Table of Contents

Data Persistence Abstraction

Persistence Definition

In the context of the Tlabs Library data persistence means

  • Accessing large data sets being stored in databases by the means of querying and filtering

  • Making data (probably being processed with complex algorithms) persistent (to free up precious memory and make the data survive the inevitable next system reboot)

This is a long standing task for computer systems and many software applications spend a substantial part of their code base on this problem.
After having spent quite some work on data persistence the general finding is to keep high focus on following strategic goals:

Goals

  • Substantially mitigate the object–relational impedance mismatch by usage of an ORM framework
    (i.e. there are such fundamental differences between OO programing and relational data storage in how data is represented and being related, that it requires a quite sophisticated sort of adapter to make them better collaborate)

  • Treat data persistence with being agnostic of the

    1. Database type
      (Application developers should concentrate on the business domain problem and not be required to concern with the specialties of database systems of different type and vendor)

    2. Specific ORM framework
      (Since there are several options available and it is expected to see even more even better to come, it is a good idea to stay open for the future and be prepared to choose and change.)

  • For being future proof stay true with an agile design
    (Even if we are talking about persistence and we assume the longevity of data, that does not necessarily require any third party tools used by the application to access the information represented with the data to stay unchanged as well.)

Solution

To meet with these strategic goals the Tlabs Library provides some tactical tools and implementations of best practices. Together these are forming a thin abstraction layer on top of an effective ORM framework.

ORM Abstraction

From an application programmers view those concepts like a Hibernate Session or an Entity Framework DbContext are replaced with an uniform IDataStore.
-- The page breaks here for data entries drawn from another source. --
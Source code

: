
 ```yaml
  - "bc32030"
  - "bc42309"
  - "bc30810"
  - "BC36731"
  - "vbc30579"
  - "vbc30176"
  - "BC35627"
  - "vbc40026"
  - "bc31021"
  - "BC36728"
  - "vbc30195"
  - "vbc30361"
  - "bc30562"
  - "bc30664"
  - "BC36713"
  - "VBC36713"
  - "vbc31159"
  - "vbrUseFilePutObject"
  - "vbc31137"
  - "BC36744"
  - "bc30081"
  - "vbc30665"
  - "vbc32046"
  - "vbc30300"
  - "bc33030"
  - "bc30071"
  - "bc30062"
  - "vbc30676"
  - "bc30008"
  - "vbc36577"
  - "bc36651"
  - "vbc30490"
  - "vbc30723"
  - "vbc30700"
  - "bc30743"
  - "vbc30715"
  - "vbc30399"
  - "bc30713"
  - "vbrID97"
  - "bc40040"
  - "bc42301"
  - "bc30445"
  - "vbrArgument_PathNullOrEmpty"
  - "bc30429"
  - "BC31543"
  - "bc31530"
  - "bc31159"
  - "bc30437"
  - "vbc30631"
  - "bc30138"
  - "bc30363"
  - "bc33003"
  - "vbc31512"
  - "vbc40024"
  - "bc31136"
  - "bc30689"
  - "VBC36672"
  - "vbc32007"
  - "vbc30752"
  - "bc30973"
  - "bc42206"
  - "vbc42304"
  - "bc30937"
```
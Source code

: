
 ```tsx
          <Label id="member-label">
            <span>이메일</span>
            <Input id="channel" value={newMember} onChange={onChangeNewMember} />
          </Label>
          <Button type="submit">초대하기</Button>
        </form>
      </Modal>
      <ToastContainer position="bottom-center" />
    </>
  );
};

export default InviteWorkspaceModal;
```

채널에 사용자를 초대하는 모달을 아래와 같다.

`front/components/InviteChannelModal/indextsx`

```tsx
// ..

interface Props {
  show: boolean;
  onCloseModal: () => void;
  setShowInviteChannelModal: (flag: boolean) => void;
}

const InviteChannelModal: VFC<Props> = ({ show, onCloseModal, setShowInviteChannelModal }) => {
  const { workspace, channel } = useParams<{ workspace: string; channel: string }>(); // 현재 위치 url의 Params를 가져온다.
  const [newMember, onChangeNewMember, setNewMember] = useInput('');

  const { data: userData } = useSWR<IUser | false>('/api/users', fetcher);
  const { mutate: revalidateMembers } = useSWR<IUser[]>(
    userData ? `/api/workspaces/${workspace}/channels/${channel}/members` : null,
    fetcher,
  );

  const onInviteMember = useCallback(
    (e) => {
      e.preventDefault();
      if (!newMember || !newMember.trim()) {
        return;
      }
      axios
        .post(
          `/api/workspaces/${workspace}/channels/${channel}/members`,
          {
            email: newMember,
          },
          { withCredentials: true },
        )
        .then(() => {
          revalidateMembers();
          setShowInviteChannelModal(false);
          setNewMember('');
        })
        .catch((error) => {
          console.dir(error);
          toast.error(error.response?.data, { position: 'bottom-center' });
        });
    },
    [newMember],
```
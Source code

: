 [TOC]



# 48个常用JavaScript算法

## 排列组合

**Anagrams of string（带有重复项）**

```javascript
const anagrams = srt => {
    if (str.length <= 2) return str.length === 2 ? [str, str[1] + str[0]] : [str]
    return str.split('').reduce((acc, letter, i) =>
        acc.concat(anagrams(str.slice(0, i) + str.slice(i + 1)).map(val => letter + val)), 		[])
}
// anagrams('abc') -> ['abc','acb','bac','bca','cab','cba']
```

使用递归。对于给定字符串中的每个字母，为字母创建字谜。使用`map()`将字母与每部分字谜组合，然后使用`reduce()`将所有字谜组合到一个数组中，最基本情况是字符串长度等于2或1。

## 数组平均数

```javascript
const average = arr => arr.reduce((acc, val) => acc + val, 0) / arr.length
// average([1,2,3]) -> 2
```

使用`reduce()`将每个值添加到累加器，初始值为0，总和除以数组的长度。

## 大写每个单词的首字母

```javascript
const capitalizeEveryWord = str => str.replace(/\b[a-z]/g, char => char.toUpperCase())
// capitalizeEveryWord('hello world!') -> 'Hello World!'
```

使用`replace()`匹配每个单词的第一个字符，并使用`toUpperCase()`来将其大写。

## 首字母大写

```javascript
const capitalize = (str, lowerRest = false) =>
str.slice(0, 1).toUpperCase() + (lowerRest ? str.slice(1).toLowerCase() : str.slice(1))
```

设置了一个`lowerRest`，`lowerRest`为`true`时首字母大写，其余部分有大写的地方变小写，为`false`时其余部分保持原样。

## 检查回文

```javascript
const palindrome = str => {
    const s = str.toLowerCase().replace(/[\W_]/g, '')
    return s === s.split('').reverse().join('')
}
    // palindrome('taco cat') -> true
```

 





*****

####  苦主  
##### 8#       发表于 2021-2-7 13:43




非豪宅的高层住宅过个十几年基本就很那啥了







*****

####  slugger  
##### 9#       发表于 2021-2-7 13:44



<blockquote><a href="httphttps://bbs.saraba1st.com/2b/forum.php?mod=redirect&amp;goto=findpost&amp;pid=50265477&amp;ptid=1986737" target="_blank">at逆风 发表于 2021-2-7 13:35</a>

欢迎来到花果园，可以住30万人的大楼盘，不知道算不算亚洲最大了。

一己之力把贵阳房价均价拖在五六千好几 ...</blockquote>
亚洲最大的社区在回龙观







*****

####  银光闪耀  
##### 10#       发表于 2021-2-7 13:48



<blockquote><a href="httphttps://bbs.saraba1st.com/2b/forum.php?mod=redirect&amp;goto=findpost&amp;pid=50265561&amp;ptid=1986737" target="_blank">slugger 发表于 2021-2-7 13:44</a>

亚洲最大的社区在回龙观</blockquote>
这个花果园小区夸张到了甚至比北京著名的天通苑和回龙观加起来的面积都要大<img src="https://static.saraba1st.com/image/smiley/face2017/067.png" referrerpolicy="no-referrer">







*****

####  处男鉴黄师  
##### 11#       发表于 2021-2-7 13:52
The IDataStore is responsible to synchronize a subset of the persistent state of a database with the corresponding transient set of entity objects in application memory (typically represented with the result of one ore more queries). It is exemplary for a service with a scoped lifecycle that keeps its state in the scope (or duration) of a logical data transaction. An application developer would decide whether to commit any changes applied to the in-memory entities explicitly or implicitly at the end of the service scope (or transaction).

The persistence abstraction of the Tlabs Library is encouraging the application of the data repository pattern. The IRepo<> interface and its base implementations provide a strongly typed view on persistent data which in combination with LINQ allows to handle data in a way that is approximating that of familiar collections.
Also it recommends to encapsulate any serious data queries as dedicated methods of a repository class to centralize queries that potentially might require special database index related optimizations.

Even if many ORM frameworks are presenting their own specific data query languages the IRepo<>/IDataStore abstraction mandates for the usage of the excellent .NET/C# integrated LINQ technology. Supplemented with a lightweight FilterParam/QueryFilter abstraction to handle closely UI related cases, where the requirements demand the incremental incorporation of additional filters and sorters to an existing query.

Data Entity Modelling and Relational Mapping

With the Tlabs Library, persistent data is in generell modelled with Entity classes. These are plain .NET classes (with no specific inheritance required) with the only requisite that Entities must keep some intrinsic identity value suitable to be directly mapped to a database primary key. (Regardless of any other properties, two Entities are considered different if their identity values are different.)

Any ORM framework requires to have the mapping of

  • Entities to database tables

  • Entity properties to table columns

  • the Entity relations

expressed in its specific form.
With the Tlabs Library these mappings are getting packaged into one or several (service) objects of type IDStoreConfigModel. It is explicitly supported to have these data model configurations spread across several application modules (or bound contexts). A dedicated implementation service of the IDStoreCtxConfigurator is then responsible to assemble all these mappings into the final ORM session context.

If the database and its schema are already existing or must be managed exclusively with a dedicated database tool (e.g. by the corporate database department) - up to here we are all set.

In case we also need to generate the entire database schema and want to be able to create a database from scratch on application startup if it does not exist already, the Tlabs Library can support this as well with utilities, documentation and examples. (This is also known as the code first approach.)
Additionally supported are the cases where

  • the database must not only initialized with a schema but also with initial data
    (data seeding)

  • the schema of the database needs to be changed (according to new and changed Entities and their mappings), which might also require to update exiting data as well
    (data migration)

Database Server Configuration

The Tlabs Library aims to allow for almost everything being configurable. Same with persistence.

This is the purpose of special abstract template classes like DbServerConfigurator<> that can be utilized to configure the underlying ORM framework in order

  • to use the application’s data model

  • a specific database type (provider)

  • a desired database connection

and all this in a very concise and vastly database type agnostic way.